■ Brief
Pictures aside, quote the whole listing exactly.
── Data to use ──
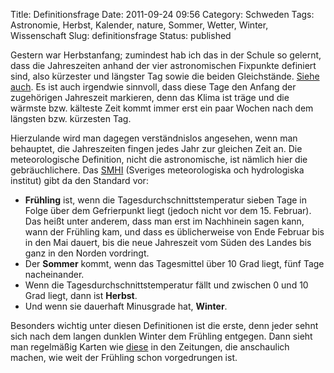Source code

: Title: Definitionsfrage
Date: 2011-09-24 09:56
Category: Schweden
Tags: Astronomie, Herbst, Kalender, nature, Sommer, Wetter, Winter, Wissenschaft
Slug: definitionsfrage
Status: published

Gestern war Herbstanfang; zumindest hab ich das in der Schule so
gelernt, dass die Jahreszeiten anhand der vier astronomischen Fixpunkte
definiert sind, also kürzester und längster Tag sowie die beiden
Gleichstände. [Siehe
auch](http://www.fiket.de/2006/11/04/schatten-und-licht/). Es ist auch
irgendwie sinnvoll, dass diese Tage den Anfang der zugehörigen
Jahreszeit markieren, denn das Klima ist träge und die wärmste bzw.
kälteste Zeit kommt immer erst ein paar Wochen nach dem längsten bzw.
kürzesten Tag.

Hierzulande wird man dagegen verständnislos angesehen, wenn man
behauptet, die Jahreszeiten fingen jedes Jahr zur gleichen Zeit an. Die
meteorologische Definition, nicht die astronomische, ist nämlich hier
die gebräuchlichere. Das [SMHI](http://www.smhi.se/) (Sveriges
meteorologiska och hydrologiska institut) gibt da den Standard vor:

-   **Frühling** ist, wenn die Tagesdurchschnittstemperatur sieben Tage
    in Folge über dem Gefrierpunkt liegt (jedoch nicht vor dem 15.
    Februar). Das heißt unter anderem, dass man erst im Nachhinein sagen
    kann, wann der Frühling kam, und dass es üblicherweise von Ende
    Februar bis in den Mai dauert, bis die neue Jahreszeit vom Süden des
    Landes bis ganz in den Norden vordringt.
-   Der **Sommer** kommt, wenn das Tagesmittel über 10 Grad liegt, fünf
    Tage nacheinander.
-   Wenn die Tagesdurchschnittstemperatur fällt und zwischen 0 und 10
    Grad liegt, dann ist **Herbst**.
-   Und wenn sie dauerhaft Minusgrade hat, **Winter**.

Besonders wichtig unter diesen Definitionen ist die erste, denn jeder
sehnt sich nach dem langen dunklen Winter dem Frühling entgegen. Dann
sieht man regelmäßig Karten wie
[diese](http://www.smhi.se/kunskapsbanken/meteorologi/var-1.1080) in den
Zeitungen, die anschaulich machen, wie weit der Frühling schon
vorgedrungen ist.

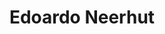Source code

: ---
title: Edoardo Neerhut
organization: Mapillary
talk: "An homage to the projects of #map2020"
permalink: /speakers/#edoardo-neerhut
---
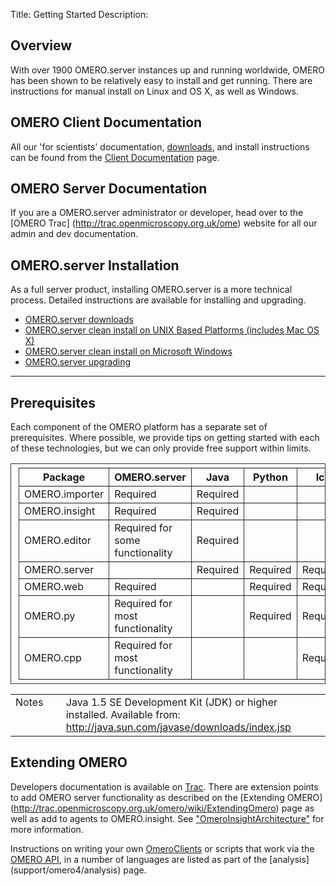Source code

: Title: Getting Started
Description:

## Overview ##

With over 1900 OMERO.server instances up and running worldwide, OMERO has been shown to be relatively easy to install and get running.  There are instructions for manual install on Linux and OS X, as well as Windows.

## OMERO Client Documentation ##

All our 'for scientists' documentation, [downloads](../downloads), and install instructions can be found from the [Client Documentation](client-documentation) page.

## OMERO Server Documentation ## 

If you are a OMERO.server administrator or developer, head over to the [OMERO Trac] (http://trac.openmicroscopy.org.uk/ome) website for all our admin and dev documentation.

## OMERO.server Installation ##

As a full server product, installing OMERO.server is a more technical process. Detailed instructions are available for installing and upgrading.

 * [OMERO.server downloads](../downloads)
 * [OMERO.server clean install on UNIX Based Platforms (includes Mac OS X)](../server/installation)
 * [OMERO.server clean install on Microsoft Windows](../server/install-windows)
 * [OMERO.server upgrading](../server/upgrade)

----

## Prerequisites ##

Each component of the OMERO platform has a separate set of prerequisites. Where possible, we provide tips on getting started with each of these technologies, but we can only provide free support within limits.


<center>
<div id="prerequisites-table">
<table style="border: 1px solid #333; padding: 6px 6px 6px 12px;" cellpadding="6" border="1">
  <tr>
    <th>Package</th>
    <th>OMERO.server</th>
    <th>Java</th>
    <th>Python</th>
    <th>Ice</th>
    <th>PostgreSQL</th>
  </tr>
  <tr>
    <td>OMERO.importer</td>
    <td>Required</td>
    <td>Required</td>
    <td></td>
    <td></td>
    <td></td>
  </tr>
  <tr>
    <td>OMERO.insight</td>
    <td>Required</td>
    <td>Required</td>
    <td></td>
    <td></td>
    <td></td>
  </tr>
  <tr>
    <td>OMERO.editor</td>
    <td>Required for some functionality</td>
    <td>Required</td>
    <td></td>
    <td></td>
    <td></td>
  </tr>
  <tr>
     <td>OMERO.server</td>
     <td></td>
     <td>Required</td>
     <td>Required</td>
     <td>Required</td>
     <td>Required</td>
  </tr>
  <tr>
    <td>OMERO.web</td>
    <td>Required</td>
    <td></td>
    <td>Required</td>
    <td>Required</td>
    <td></td>
  </tr>
  <tr>
    <td>OMERO.py</td>
    <td>Required for most functionality</td>
    <td></td>
    <td>Required</td>
    <td>Required</td>
    <td></td>
  </tr>
  <tr>
    <td>OMERO.cpp</td>
    <td>Required for most functionality</td>
    <td></td>
    <td></td>
    <td>Required</td>
    <td></td>
  </tr>
</table>
</div>
<table>
  <tr>
    <td valign="top">Notes</td>
    <td>&nbsp;</td>
    <td>Java 1.5 SE Development Kit (JDK) or higher installed. Available from: <a href="http://java.sun.com/javase/downloads/index.jsp">http://java.sun.com/javase/downloads/index.jsp</a></td>
  </tr>
</table>
</center>

## Extending OMERO ##

Developers documentation is available on [Trac](http://trac.openmicroscopy.org.uk/omero/wiki). There are extension points to add OMERO server functionality as described on the [Extending OMERO] (http://trac.openmicroscopy.org.uk/omero/wiki/ExtendingOmero) page as well as add to agents to OMERO.insight. See ["OmeroInsightArchitecture"](http://trac.openmicroscopy.org.uk/shoola/wiki/OmeroInsightArchitecture) for more information.

Instructions on writing your own [OmeroClients](http://trac.openmicroscopy.org.uk/omero/wiki/OmeroClients) or scripts that work via the [OMERO API](http://trac.openmicroscopy.org.uk/omero/wiki/OmeroApi), in a number of languages are listed as part of the [analysis] (support/omero4/analysis) page.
───
■ Response for this exercise
Source code

: Title: Definitionsfrage
Date: 2011-09-24 09:56
Category: Schweden
Tags: Astronomie, Herbst, Kalender, nature, Sommer, Wetter, Winter, Wissenschaft
Slug: definitionsfrage
Status: published

Gestern war Herbstanfang; zumindest hab ich das in der Schule so
gelernt, dass die Jahreszeiten anhand der vier astronomischen Fixpunkte
definiert sind, also kürzester und längster Tag sowie die beiden
Gleichstände. [Siehe
auch](http://www.fiket.de/2006/11/04/schatten-und-licht/). Es ist auch
irgendwie sinnvoll, dass diese Tage den Anfang der zugehörigen
Jahreszeit markieren, denn das Klima ist träge und die wärmste bzw.
kälteste Zeit kommt immer erst ein paar Wochen nach dem längsten bzw.
kürzesten Tag.

Hierzulande wird man dagegen verständnislos angesehen, wenn man
behauptet, die Jahreszeiten fingen jedes Jahr zur gleichen Zeit an. Die
meteorologische Definition, nicht die astronomische, ist nämlich hier
die gebräuchlichere. Das [SMHI](http://www.smhi.se/) (Sveriges
meteorologiska och hydrologiska institut) gibt da den Standard vor:

-   **Frühling** ist, wenn die Tagesdurchschnittstemperatur sieben Tage
    in Folge über dem Gefrierpunkt liegt (jedoch nicht vor dem 15.
    Februar). Das heißt unter anderem, dass man erst im Nachhinein sagen
    kann, wann der Frühling kam, und dass es üblicherweise von Ende
    Februar bis in den Mai dauert, bis die neue Jahreszeit vom Süden des
    Landes bis ganz in den Norden vordringt.
-   Der **Sommer** kommt, wenn das Tagesmittel über 10 Grad liegt, fünf
    Tage nacheinander.
-   Wenn die Tagesdurchschnittstemperatur fällt und zwischen 0 und 10
    Grad liegt, dann ist **Herbst**.
-   Und wenn sie dauerhaft Minusgrade hat, **Winter**.

Besonders wichtig unter diesen Definitionen ist die erste, denn jeder
sehnt sich nach dem langen dunklen Winter dem Frühling entgegen. Dann
sieht man regelmäßig Karten wie
[diese](http://www.smhi.se/kunskapsbanken/meteorologi/var-1.1080) in den
Zeitungen, die anschaulich machen, wie weit der Frühling schon
vorgedrungen ist.

Source code

: ---
title: Edoardo Neerhut
organization: Mapillary
talk: "An homage to the projects of #map2020"
permalink: /speakers/#edoardo-neerhut
---
Source code

: Title: Getting Started
Description:

## Overview ##

With over 1900 OMERO.server instances up and running worldwide, OMERO has been shown to be relatively easy to install and get running.  There are instructions for manual install on Linux and OS X, as well as Windows.

## OMERO Client Documentation ##

All our 'for scientists' documentation, [downloads](../downloads), and install instructions can be found from the [Client Documentation](client-documentation) page.

## OMERO Server Documentation ## 

If you are a OMERO.server administrator or developer, head over to the [OMERO Trac] (http://trac.openmicroscopy.org.uk/ome) website for all our admin and dev documentation.

## OMERO.server Installation ##

As a full server product, installing OMERO.server is a more technical process. Detailed instructions are available for installing and upgrading.

 * [OMERO.server downloads](../downloads)
 * [OMERO.server clean install on UNIX Based Platforms (includes Mac OS X)](../server/installation)
 * [OMERO.server clean install on Microsoft Windows](../server/install-windows)
 * [OMERO.server upgrading](../server/upgrade)

----

## Prerequisites ##

Each component of the OMERO platform has a separate set of prerequisites. Where possible, we provide tips on getting started with each of these technologies, but we can only provide free support within limits.


<center>
<div id="prerequisites-table">
<table style="border: 1px solid #333; padding: 6px 6px 6px 12px;" cellpadding="6" border="1">
  <tr>
    <th>Package</th>
    <th>OMERO.server</th>
    <th>Java</th>
    <th>Python</th>
    <th>Ice</th>
    <th>PostgreSQL</th>
  </tr>
  <tr>
    <td>OMERO.importer</td>
    <td>Required</td>
    <td>Required</td>
    <td></td>
    <td></td>
    <td></td>
  </tr>
  <tr>
    <td>OMERO.insight</td>
    <td>Required</td>
    <td>Required</td>
    <td></td>
    <td></td>
    <td></td>
  </tr>
  <tr>
    <td>OMERO.editor</td>
    <td>Required for some functionality</td>
    <td>Required</td>
    <td></td>
    <td></td>
    <td></td>
  </tr>
  <tr>
     <td>OMERO.server</td>
     <td></td>
     <td>Required</td>
     <td>Required</td>
     <td>Required</td>
     <td>Required</td>
  </tr>
  <tr>
    <td>OMERO.web</td>
    <td>Required</td>
    <td></td>
    <td>Required</td>
    <td>Required</td>
    <td></td>
  </tr>
  <tr>
    <td>OMERO.py</td>
    <td>Required for most functionality</td>
    <td></td>
    <td>Required</td>
    <td>Required</td>
    <td></td>
  </tr>
  <tr>
    <td>OMERO.cpp</td>
    <td>Required for most functionality</td>
    <td></td>
    <td></td>
    <td>Required</td>
    <td></td>
  </tr>
</table>
</div>
<table>
  <tr>
    <td valign="top">Notes</td>
    <td>&nbsp;</td>
    <td>Java 1.5 SE Development Kit (JDK) or higher installed. Available from: <a href="http://java.sun.com/javase/downloads/index.jsp">http://java.sun.com/javase/downloads/index.jsp</a></td>
  </tr>
</table>
</center>

## Extending OMERO ##

Developers documentation is available on [Trac](http://trac.openmicroscopy.org.uk/omero/wiki). There are extension points to add OMERO server functionality as described on the [Extending OMERO] (http://trac.openmicroscopy.org.uk/omero/wiki/ExtendingOmero) page as well as add to agents to OMERO.insight. See ["OmeroInsightArchitecture"](http://trac.openmicroscopy.org.uk/shoola/wiki/OmeroInsightArchitecture) for more information.

Instructions on writing your own [OmeroClients](http://trac.openmicroscopy.org.uk/omero/wiki/OmeroClients) or scripts that work via the [OMERO API](http://trac.openmicroscopy.org.uk/omero/wiki/OmeroApi), in a number of languages are listed as part of the [analysis] (support/omero4/analysis) page.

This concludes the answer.